To do: Search the records for "liệu" and copy each line that holds it.

[Rendered images with source text]
++++++++++++++++++++

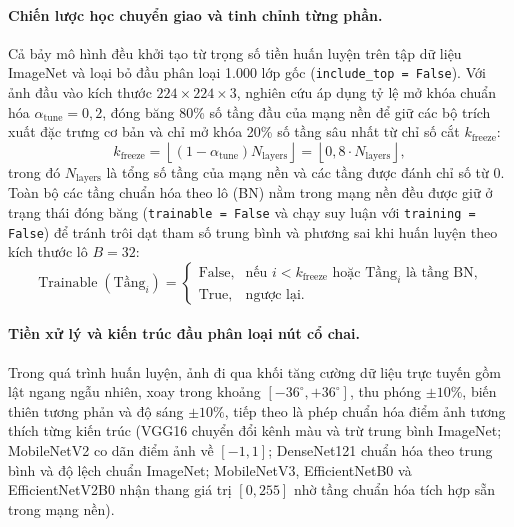 \paragraph{Chiến lược học chuyển giao và tinh chỉnh từng phần.}
Cả bảy mô hình đều khởi tạo từ trọng số tiền huấn luyện trên tập dữ liệu ImageNet \cite{deng2009imagenet} và loại bỏ đầu phân loại 1.000 lớp gốc (\texttt{include\_top = False}). Với ảnh đầu vào kích thước $224\times 224\times 3$, nghiên cứu áp dụng tỷ lệ mở khóa chuẩn hóa $\alpha_{\mathrm{tune}} = 0{,}2$, đóng băng 80\% số tầng đầu của mạng nền để giữ các bộ trích xuất đặc trưng cơ bản và chỉ mở khóa 20\% số tầng sâu nhất từ chỉ số cắt $k_{\mathrm{freeze}}$:
\begin{equation}
    k_{\mathrm{freeze}} = \left\lfloor (1 - \alpha_{\mathrm{tune}}) N_{\mathrm{layers}} \right\rfloor = \left\lfloor 0{,}8 \cdot N_{\mathrm{layers}} \right\rfloor,
    \label{eq:freeze-cutoff}
\end{equation}
trong đó $N_{\mathrm{layers}}$ là tổng số tầng của mạng nền và các tầng được đánh chỉ số từ $0$. Toàn bộ các tầng chuẩn hóa theo lô (BN) nằm trong mạng nền đều được giữ ở trạng thái đóng băng (\texttt{trainable = False} và chạy suy luận với \texttt{training = False}) để tránh trôi dạt tham số trung bình và phương sai khi huấn luyện theo kích thước lô $B = 32$:
\begin{equation}
    \operatorname{Trainable}(\text{Tầng}_i) =
    \begin{cases}
        \text{False}, & \text{nếu } i < k_{\mathrm{freeze}} \text{ hoặc } \text{Tầng}_i \text{ là tầng BN},\\
        \text{True}, & \text{ngược lại}.
    \end{cases}
    \label{eq:bn-freeze-rule}
\end{equation}

\paragraph{Tiền xử lý và kiến trúc đầu phân loại nút cổ chai.}
Trong quá trình huấn luyện, ảnh đi qua khối tăng cường dữ liệu trực tuyến gồm lật ngang ngẫu nhiên, xoay trong khoảng $[-36^\circ, +36^\circ]$, thu phóng $\pm 10\%$, biến thiên tương phản và độ sáng $\pm 10\%$, tiếp theo là phép chuẩn hóa điểm ảnh tương thích từng kiến trúc (VGG16 chuyển đổi kênh màu và trừ trung bình ImageNet; MobileNetV2 co dãn điểm ảnh về $[-1, 1]$; DenseNet121 chuẩn hóa theo trung bình và độ lệch chuẩn ImageNet; MobileNetV3, EfficientNetB0 và EfficientNetV2B0 nhận thang giá trị $[0, 255]$ nhờ tầng chuẩn hóa tích hợp sẵn trong mạng nền).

++++++++++++++++++++

Written answer:
Cả bảy mô hình đều khởi tạo từ trọng số tiền huấn luyện trên tập dữ liệu ImageNet \cite{deng2009imagenet} và loại bỏ đầu phân loại 1.000 lớp gốc (\texttt{include\_top = False}). Với ảnh đầu vào kích thước $224\times 224\times 3$, nghiên cứu áp dụng tỷ lệ mở khóa chuẩn hóa $\alpha_{\mathrm{tune}} = 0{,}2$, đóng băng 80\% số tầng đầu của mạng nền để giữ các bộ trích xuất đặc trưng cơ bản và chỉ mở khóa 20\% số tầng sâu nhất từ chỉ số cắt $k_{\mathrm{freeze}}$:
Trong quá trình huấn luyện, ảnh đi qua khối tăng cường dữ liệu trực tuyến gồm lật ngang ngẫu nhiên, xoay trong khoảng $[-36^\circ, +36^\circ]$, thu phóng $\pm 10\%$, biến thiên tương phản và độ sáng $\pm 10\%$, tiếp theo là phép chuẩn hóa điểm ảnh tương thích từng kiến trúc (VGG16 chuyển đổi kênh màu và trừ trung bình ImageNet; MobileNetV2 co dãn điểm ảnh về $[-1, 1]$; DenseNet121 chuẩn hóa theo trung bình và độ lệch chuẩn ImageNet; MobileNetV3, EfficientNetB0 và EfficientNetV2B0 nhận thang giá trị $[0, 255]$ nhờ tầng chuẩn hóa tích hợp sẵn trong mạng nền).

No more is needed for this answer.